Following the current trend for patient centered-care, preventive advice should take in account individual needs and preferences of the athlete. Athletes should have the opportunity to make informed decisions about their treatment and preventive interventions, if applicable, in partnership with their (sports medicine) practitioner or coach. Introducing the knowledge transfer scheme for use in ankle sprain prevention by the Dutch Association of Sports Medicine created a compact, but comprehensive and integrated, advice on treatment and prevention of ankle sprains in sport, for use by individual athletes. In a focus group meeting athletes concluded that preventive advise needs to be linked to treatment advise for ankle sprains to create a window of opportunity for initiation of preventive behaviour. An ankle SPRain INtervention Timeline (SPRINT) infographic was developed to present this integrated preventive advice to athletes via social and other media. GP’s, sports medicine practitioners, coaches and sporting clubs can use this timeline to inform and guide an informed decision for preventive bracing, NM  training, or even taping.

Challenges for future research

The results of this thesis create new insights in the effectiveness and cost-effectiveness of bracing, versus NM training, versus a combination of these two interventions. Furthermore, this thesis presents new potential predictors for compliance with NM training and brace use and quantifies subjective factors that may help to enhance adoption of bracing.

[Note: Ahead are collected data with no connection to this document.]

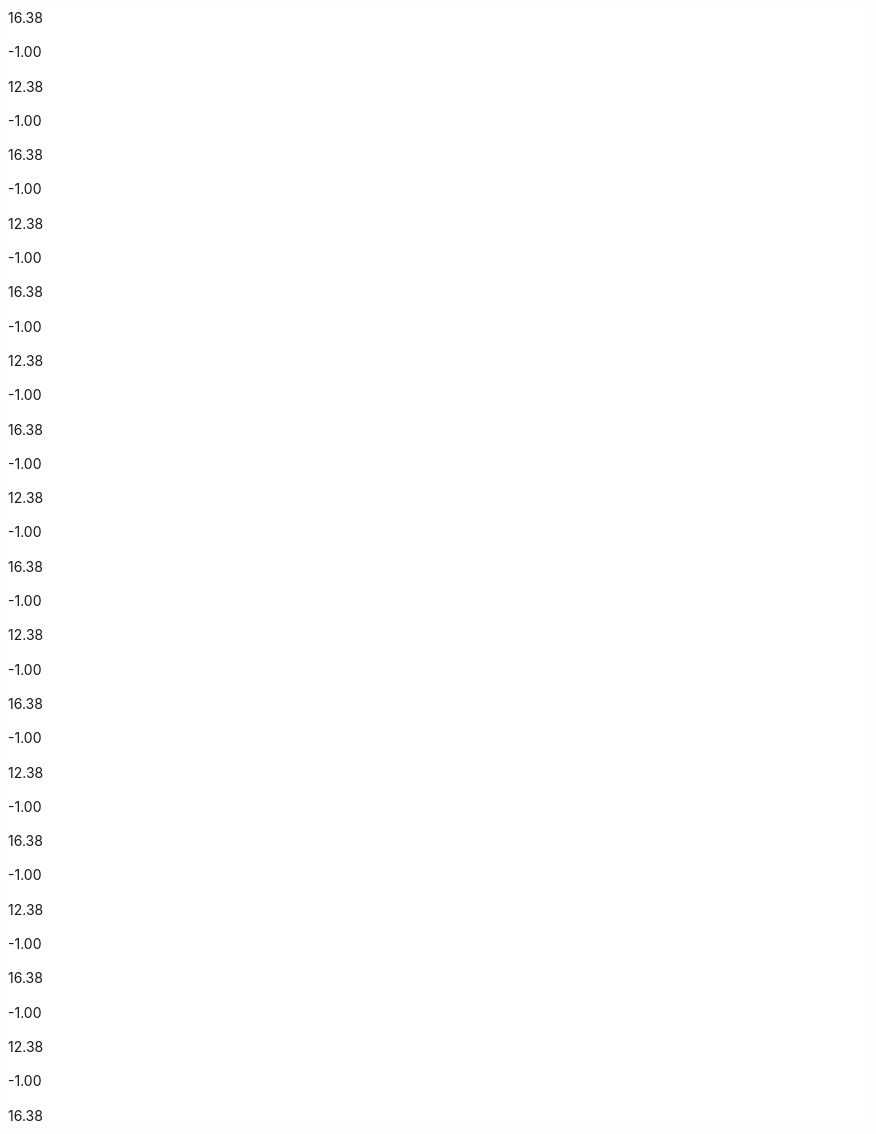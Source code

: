 16.38

-1.00

12.38

-1.00

16.38

-1.00

12.38

-1.00

16.38

-1.00

12.38

-1.00

16.38

-1.00

12.38

-1.00

16.38

-1.00

12.38

-1.00

16.38

-1.00

12.38

-1.00

16.38

-1.00

12.38

-1.00

16.38

-1.00

12.38

-1.00

16.38

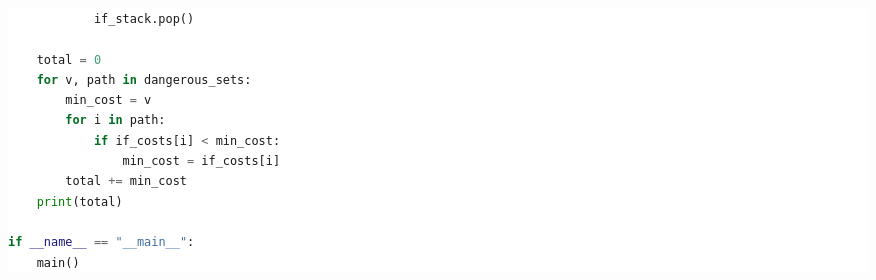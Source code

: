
 ```python
            if_stack.pop()

    total = 0
    for v, path in dangerous_sets:
        min_cost = v
        for i in path:
            if if_costs[i] < min_cost:
                min_cost = if_costs[i]
        total += min_cost
    print(total)

if __name__ == "__main__":
    main()
```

Nevertheless, this thesis also displays new challenges for future research. Based on the outcomes of this thesis the following is recommended for future research:

  • To perform more randomized controlled trials on bracing versus NM training for prevention of ankle sprain recurrences to support our findings, including clinical and athlete consequences of ankle sprains, like persisting pain, feeling of giving way, return to sport and performance in sport, chronic ankle instability (CAI) and osteoarthritis.
  • To design a practitioner-centred App to guide brace, tape and NM training prescription, and to evaluate effects on preventive ankle sprain advice, linked to initial treatment of the index sprain.

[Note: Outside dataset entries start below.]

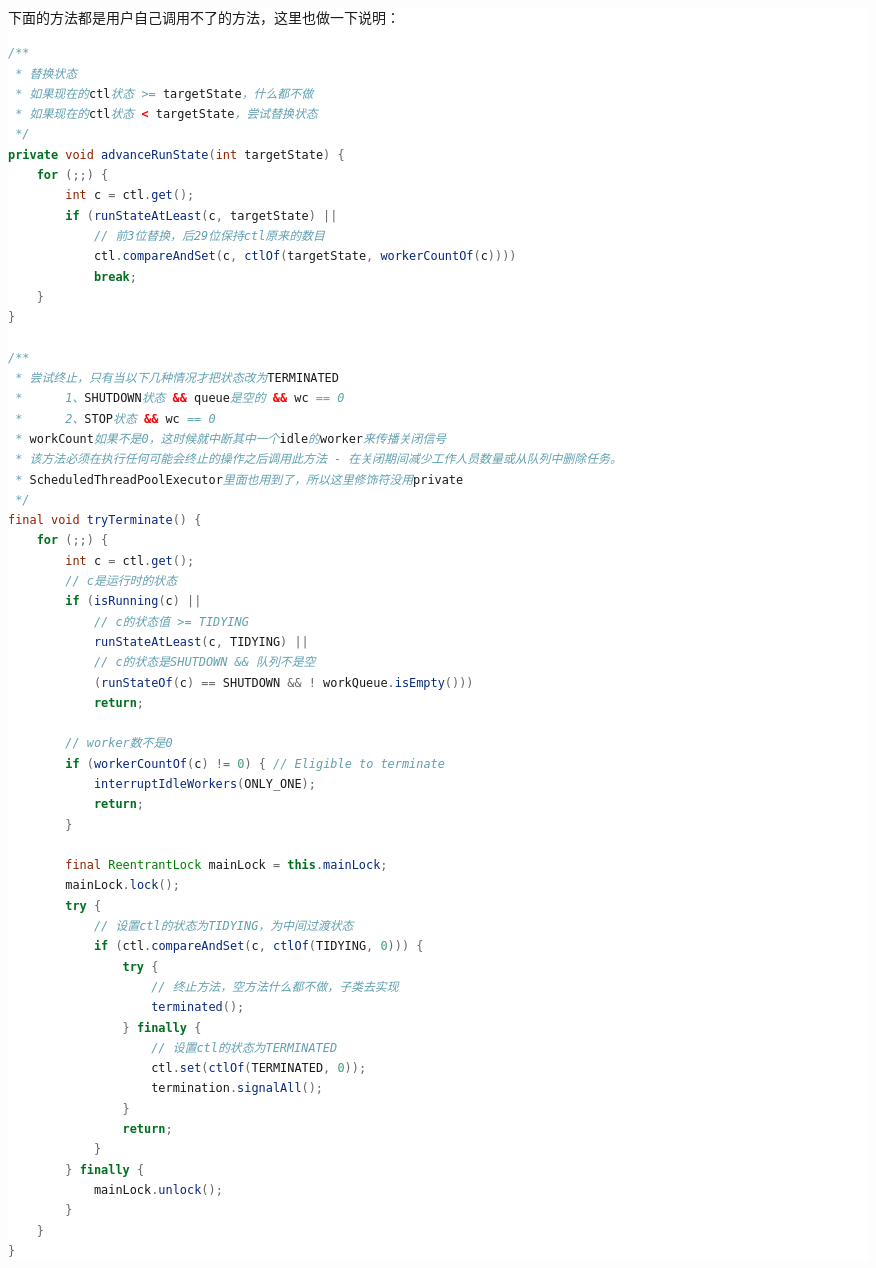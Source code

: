 下面的方法都是用户自己调用不了的方法，这里也做一下说明：

```java
/**
 * 替换状态
 * 如果现在的ctl状态 >= targetState，什么都不做
 * 如果现在的ctl状态 < targetState，尝试替换状态
 */
private void advanceRunState(int targetState) {
    for (;;) {
        int c = ctl.get();
        if (runStateAtLeast(c, targetState) ||
            // 前3位替换，后29位保持ctl原来的数目
            ctl.compareAndSet(c, ctlOf(targetState, workerCountOf(c))))
            break;
    }
}

/**
 * 尝试终止，只有当以下几种情况才把状态改为TERMINATED
 *      1、SHUTDOWN状态 && queue是空的 && wc == 0
 *      2、STOP状态 && wc == 0
 * workCount如果不是0，这时候就中断其中一个idle的worker来传播关闭信号
 * 该方法必须在执行任何可能会终止的操作之后调用此方法 - 在关闭期间减少工作人员数量或从队列中删除任务。
 * ScheduledThreadPoolExecutor里面也用到了，所以这里修饰符没用private
 */
final void tryTerminate() {
    for (;;) {
        int c = ctl.get();
        // c是运行时的状态
        if (isRunning(c) ||
            // c的状态值 >= TIDYING
            runStateAtLeast(c, TIDYING) ||
            // c的状态是SHUTDOWN && 队列不是空
            (runStateOf(c) == SHUTDOWN && ! workQueue.isEmpty()))
            return;

        // worker数不是0
        if (workerCountOf(c) != 0) { // Eligible to terminate
            interruptIdleWorkers(ONLY_ONE);
            return;
        }

        final ReentrantLock mainLock = this.mainLock;
        mainLock.lock();
        try {
            // 设置ctl的状态为TIDYING，为中间过渡状态
            if (ctl.compareAndSet(c, ctlOf(TIDYING, 0))) {
                try {
                    // 终止方法，空方法什么都不做，子类去实现
                    terminated();
                } finally {
                    // 设置ctl的状态为TERMINATED
                    ctl.set(ctlOf(TERMINATED, 0));
                    termination.signalAll();
                }
                return;
            }
        } finally {
            mainLock.unlock();
        }
    }
}

```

  • To adequately monitor and report compliance in future investigations on NM training and bracing.
  • To perform an implementation study on interventions preventing ankle sprains (bracing, NM training and taping) with an athlete-centered approach, wherein the informed athlete is allowed to select the intervention.
  • To determine optimal duration of ankle bracing for secondary prevention of ankle sprains in sport. Specifically, long term follow-up is necessary to determine of life-long preventive bracing is necessary in high-risk sports.
  • To establish the pathway through which bracing reduces the risk of ankle sprain occurrence and recurrence.
  • To confirm the value of potential predictors of compliance to bracing and NM training in different sports.
  • To evaluate the effect of a compression & figure-of-eight strap brace on the risk of ankle sprain recurrences in different sports (for example soccer and running).
  • To perform a RE-AIM analyses of the reach of educational material on ankle sprain prevention (like the Ankle SPRINT infographic), for example testing the influence of the material on the misbelieve of ‘weakening ankle ligaments by bracing’.